General Motors said sales were up 5 per cent overall in August, what Chrysler reported a spike of 22 per cent in sales.
At GM, the Chevy Silvarado and GMC Sierra models helped lift truck sales by 7.3 per cent, while the number of cars sold last month dipped by 1.1 per cent.
Chrysler’s boom in August was lifted by a 33 per cent uptick in truck, light truck, crossover and minivan sales. Car sales were off by nearly a third, or 32 per cent.
Gas prices decline
The run-up in sales of trucks hasn’t been dented by rising gas prices this summer.

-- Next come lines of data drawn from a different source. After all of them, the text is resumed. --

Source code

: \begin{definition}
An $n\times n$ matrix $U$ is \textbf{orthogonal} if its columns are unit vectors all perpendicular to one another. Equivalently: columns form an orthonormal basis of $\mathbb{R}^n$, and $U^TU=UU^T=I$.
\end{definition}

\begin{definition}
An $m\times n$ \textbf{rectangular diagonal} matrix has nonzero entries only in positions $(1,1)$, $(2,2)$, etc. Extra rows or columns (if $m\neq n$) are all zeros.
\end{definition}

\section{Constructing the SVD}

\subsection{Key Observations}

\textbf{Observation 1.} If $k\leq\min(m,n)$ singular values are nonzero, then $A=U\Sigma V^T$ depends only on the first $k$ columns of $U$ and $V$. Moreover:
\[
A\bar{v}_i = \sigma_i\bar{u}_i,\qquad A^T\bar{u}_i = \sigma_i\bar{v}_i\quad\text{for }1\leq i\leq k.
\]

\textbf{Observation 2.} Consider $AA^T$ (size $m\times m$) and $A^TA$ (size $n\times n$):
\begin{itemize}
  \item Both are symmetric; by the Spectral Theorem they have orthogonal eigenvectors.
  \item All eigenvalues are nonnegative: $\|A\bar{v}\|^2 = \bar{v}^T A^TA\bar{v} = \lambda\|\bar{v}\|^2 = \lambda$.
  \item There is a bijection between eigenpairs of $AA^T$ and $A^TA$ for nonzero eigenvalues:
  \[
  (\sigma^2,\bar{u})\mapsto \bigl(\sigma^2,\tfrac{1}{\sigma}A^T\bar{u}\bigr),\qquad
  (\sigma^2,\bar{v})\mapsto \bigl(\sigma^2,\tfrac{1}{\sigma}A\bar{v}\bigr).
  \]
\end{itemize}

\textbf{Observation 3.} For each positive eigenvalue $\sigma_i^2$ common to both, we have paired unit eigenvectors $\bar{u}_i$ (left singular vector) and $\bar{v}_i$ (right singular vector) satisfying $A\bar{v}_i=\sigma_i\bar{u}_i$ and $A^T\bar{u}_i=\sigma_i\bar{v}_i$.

Gas prices rose sharply through June before coming back down through July and August to sit a few cents per litre lower than where they were a year ago, according to online tracking service gasbuddy.com.
August’s sales numbers build on July’s torrid pace, which saw car and light truck sales in Canada jump to an all-time record (1.93 million annualized), surpassing the previous peak set in May.
Experts suggest aggressive promotions from the big automakers is playing a major role, as well as rock-bottom interest rates that are encouraging bigger auto financing loans.
“The advance reflects the best vehicle affordability in decades, partly due to enhanced incentives — including ‘employee pricing’ — as well as the rising popularity of crossover utility vehicles (CUVs),” Scotiabank auto expert Carlos Gomes said in a note.